Key components of the amendments include:

  • 2010 ADA Standards for Accessible Design: As of March 15, 2012, all new construction and alterations by public entities must comply with the 2010 ADA Standards for Accessible Design (“2010 Standards”). Between September 15, 2010 and March 15, 2012 public entities can choose between the requirements set forth in the ADA Standards for Accessible Design published in 1991 (“1991 Standards”), the Uniform Federal Accessibility Standards (“UFAS”), and the 2010 Standards. Covered entities that should have complied with the 1991 Standards or the UFAS during any new construction or alteration of facilities or elements, but have not done so by March 15, 2012, must comply with the 2010 Standards. A “safe harbor” provision provides that facilities built or altered in compliance with the 1991 Standards are not required to comply with the 2010 Standards until future alterations or renovations occur. The safe harbor provision, however, does not apply to those portions of existing facilities that are subject to new accessibility requirements which were not covered by the 1991 Standards. Those portions of existing facilities must be modified to the extent readily achievable to comply with the 2010 Standards.
  • Ticketing: The regulations provide guidance on issues related to tickets, including the sale of tickets for a single event or series of events, identification of available accessible seating, ticket prices for accessible seating, the hold and release of accessible seating to non-disabled individuals, prevention of the fraudulent purchase of accessible seating, and the ability to purchase multiple tickets when buying accessible seating. A venue operator must now accommodate a disabled individual who purchased inaccessible seating on the secondary ticket market (which is a transfer of tickets after the covered entity’s initial sale of tickets) only when there is unsold accessible seating for the event.

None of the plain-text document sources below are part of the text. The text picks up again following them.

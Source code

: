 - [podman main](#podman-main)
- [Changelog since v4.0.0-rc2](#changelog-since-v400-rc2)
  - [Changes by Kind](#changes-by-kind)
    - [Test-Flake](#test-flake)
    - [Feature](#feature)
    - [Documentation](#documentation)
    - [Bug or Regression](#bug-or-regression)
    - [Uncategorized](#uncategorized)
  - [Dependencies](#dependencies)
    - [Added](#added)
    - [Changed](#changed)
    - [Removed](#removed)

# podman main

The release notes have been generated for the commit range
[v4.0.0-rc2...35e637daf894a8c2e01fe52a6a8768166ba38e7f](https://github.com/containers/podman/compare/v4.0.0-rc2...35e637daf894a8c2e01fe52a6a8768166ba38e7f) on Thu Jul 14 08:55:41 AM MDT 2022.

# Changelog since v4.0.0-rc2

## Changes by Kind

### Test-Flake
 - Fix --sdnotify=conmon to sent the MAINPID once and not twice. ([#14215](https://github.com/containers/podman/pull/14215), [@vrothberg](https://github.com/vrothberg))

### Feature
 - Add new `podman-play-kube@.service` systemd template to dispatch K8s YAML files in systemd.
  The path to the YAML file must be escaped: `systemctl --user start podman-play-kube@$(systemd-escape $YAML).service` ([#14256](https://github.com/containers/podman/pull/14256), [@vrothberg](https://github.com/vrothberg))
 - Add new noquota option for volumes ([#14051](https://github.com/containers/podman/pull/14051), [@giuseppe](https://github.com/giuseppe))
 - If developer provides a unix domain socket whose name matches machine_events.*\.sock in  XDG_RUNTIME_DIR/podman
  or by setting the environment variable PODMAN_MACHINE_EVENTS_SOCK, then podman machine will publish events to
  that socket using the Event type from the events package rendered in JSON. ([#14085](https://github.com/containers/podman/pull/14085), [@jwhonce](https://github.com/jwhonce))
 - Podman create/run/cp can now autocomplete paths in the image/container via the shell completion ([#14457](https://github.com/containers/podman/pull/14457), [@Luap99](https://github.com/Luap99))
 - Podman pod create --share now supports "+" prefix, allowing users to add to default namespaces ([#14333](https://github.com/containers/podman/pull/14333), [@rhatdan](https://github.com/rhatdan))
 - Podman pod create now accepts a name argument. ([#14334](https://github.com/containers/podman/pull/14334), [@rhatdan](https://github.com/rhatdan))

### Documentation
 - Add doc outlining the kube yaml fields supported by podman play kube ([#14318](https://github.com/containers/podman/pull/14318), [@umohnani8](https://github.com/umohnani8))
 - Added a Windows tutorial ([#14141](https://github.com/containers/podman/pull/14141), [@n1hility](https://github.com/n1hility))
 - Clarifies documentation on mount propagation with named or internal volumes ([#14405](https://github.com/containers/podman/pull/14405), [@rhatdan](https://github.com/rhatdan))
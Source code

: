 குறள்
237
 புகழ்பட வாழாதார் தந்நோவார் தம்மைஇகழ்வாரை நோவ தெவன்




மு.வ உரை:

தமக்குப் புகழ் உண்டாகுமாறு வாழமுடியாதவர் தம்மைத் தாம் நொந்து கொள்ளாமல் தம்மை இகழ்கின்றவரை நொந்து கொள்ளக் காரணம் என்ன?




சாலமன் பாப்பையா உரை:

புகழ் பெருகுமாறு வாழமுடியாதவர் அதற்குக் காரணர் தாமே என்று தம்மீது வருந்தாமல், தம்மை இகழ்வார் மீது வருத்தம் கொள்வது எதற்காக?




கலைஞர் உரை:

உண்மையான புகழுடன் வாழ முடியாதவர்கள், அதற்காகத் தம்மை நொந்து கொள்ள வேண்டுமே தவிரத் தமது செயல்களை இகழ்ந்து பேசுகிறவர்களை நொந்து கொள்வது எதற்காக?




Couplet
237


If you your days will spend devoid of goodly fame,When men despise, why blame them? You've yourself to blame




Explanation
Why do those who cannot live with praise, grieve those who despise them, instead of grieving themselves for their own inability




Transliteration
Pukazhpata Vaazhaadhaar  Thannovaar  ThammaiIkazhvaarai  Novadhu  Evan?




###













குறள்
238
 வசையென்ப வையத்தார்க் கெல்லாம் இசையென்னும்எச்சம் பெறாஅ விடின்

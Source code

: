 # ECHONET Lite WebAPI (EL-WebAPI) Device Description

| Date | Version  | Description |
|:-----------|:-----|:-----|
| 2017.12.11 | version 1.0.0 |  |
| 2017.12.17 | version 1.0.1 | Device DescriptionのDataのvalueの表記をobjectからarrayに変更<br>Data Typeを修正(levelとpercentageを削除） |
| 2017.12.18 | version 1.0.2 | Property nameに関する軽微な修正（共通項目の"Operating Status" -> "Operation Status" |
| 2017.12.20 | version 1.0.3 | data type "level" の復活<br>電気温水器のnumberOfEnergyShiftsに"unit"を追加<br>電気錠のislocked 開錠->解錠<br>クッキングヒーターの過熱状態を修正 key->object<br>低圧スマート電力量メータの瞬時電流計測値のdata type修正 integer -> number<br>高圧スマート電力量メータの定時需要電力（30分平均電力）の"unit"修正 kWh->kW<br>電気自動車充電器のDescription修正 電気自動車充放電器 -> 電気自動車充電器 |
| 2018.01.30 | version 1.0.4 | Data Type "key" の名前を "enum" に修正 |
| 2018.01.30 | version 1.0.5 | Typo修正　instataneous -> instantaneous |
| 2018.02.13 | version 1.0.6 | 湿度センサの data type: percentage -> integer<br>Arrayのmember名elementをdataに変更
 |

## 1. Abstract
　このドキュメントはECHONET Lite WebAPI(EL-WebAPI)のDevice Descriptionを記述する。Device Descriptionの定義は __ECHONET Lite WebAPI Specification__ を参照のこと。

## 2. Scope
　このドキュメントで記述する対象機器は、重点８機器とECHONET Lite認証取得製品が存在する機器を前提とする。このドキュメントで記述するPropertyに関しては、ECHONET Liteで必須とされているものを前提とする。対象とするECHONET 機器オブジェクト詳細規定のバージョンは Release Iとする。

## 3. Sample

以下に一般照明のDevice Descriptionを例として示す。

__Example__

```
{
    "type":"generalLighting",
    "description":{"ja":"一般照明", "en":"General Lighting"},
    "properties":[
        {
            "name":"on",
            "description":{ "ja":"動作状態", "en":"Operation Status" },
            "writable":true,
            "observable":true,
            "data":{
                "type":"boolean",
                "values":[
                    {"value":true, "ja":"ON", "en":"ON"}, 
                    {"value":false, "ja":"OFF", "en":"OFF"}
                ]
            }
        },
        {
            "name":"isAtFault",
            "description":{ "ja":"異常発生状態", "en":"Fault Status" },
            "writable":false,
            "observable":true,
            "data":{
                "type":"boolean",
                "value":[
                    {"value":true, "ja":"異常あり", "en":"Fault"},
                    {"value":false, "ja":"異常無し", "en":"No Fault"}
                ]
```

  • Communication: Guidance is provided on how to make effective communication available to guests with disabilities. By way of example, the regulations allow for use of video remote interpreting services as an auxiliary aid. The regulations establish performance standards for these services and required training for users of these services so that they can quickly and efficiently operate the systems.
  • Service Animal: The regulations define a “service animal” as a dog that is individually trained to do work or perform tasks for the benefit of an individual with a disability. Excluded from this definition are other animals and dogs who only provide emotional support and are not trained to assist with a disability. Although not in the definition of a “service animal”, the regulations may permit the use of trained miniature horses in lieu of a dog when certain “assessment factors” are met.
  • Wheelchairs and Mobility Devices: The regulations provide that wheelchairs and manually powered mobility aids must be permitted in all areas open to pedestrians. A public entity cannot ask an individual using a wheelchair or other power-driven mobility device questions about the individual’s disability but may ask the individual using such a device to provide “credible assurance” that the mobility device is required because of the person’s disability. The regulations also list various factors to be used in determining whether these mobility devices can be allowed at a facility as a reasonable modification.
  • Lodging: Places of lodging must ensure that there are reserved guest rooms that are actually available for those guests with disabilities upon their arrival. The regulations also provide that places of lodging must: (1) ensure that people with disabilities are allowed to make reservations for accessible guest rooms during the same hours and in the same manner as other guests; (2) identify and describe accessible features in the hotels and guest rooms to reasonably permit disabled individuals to determine if a guest rooms meets their accessibility needs; and (3) “ensure that accessible guest rooms are held for use by individuals with disabilities until all other guest rooms of that type have been rented and the accessible room requested is the only remaining room of that type.” In addition, the regulations provide guidance about the factors to consider to determine if a facility that is not an inn, motel, or hotel does in fact qualify as a place of lodging. They further clarified that timeshare and condominium properties that operate like hotels are subject to Title III of the ADA.

While the amendments clarify certain issues, they also impose stringent requirements which public entities and private enterprises alike must be aware of and adhere to in order to avoid liability.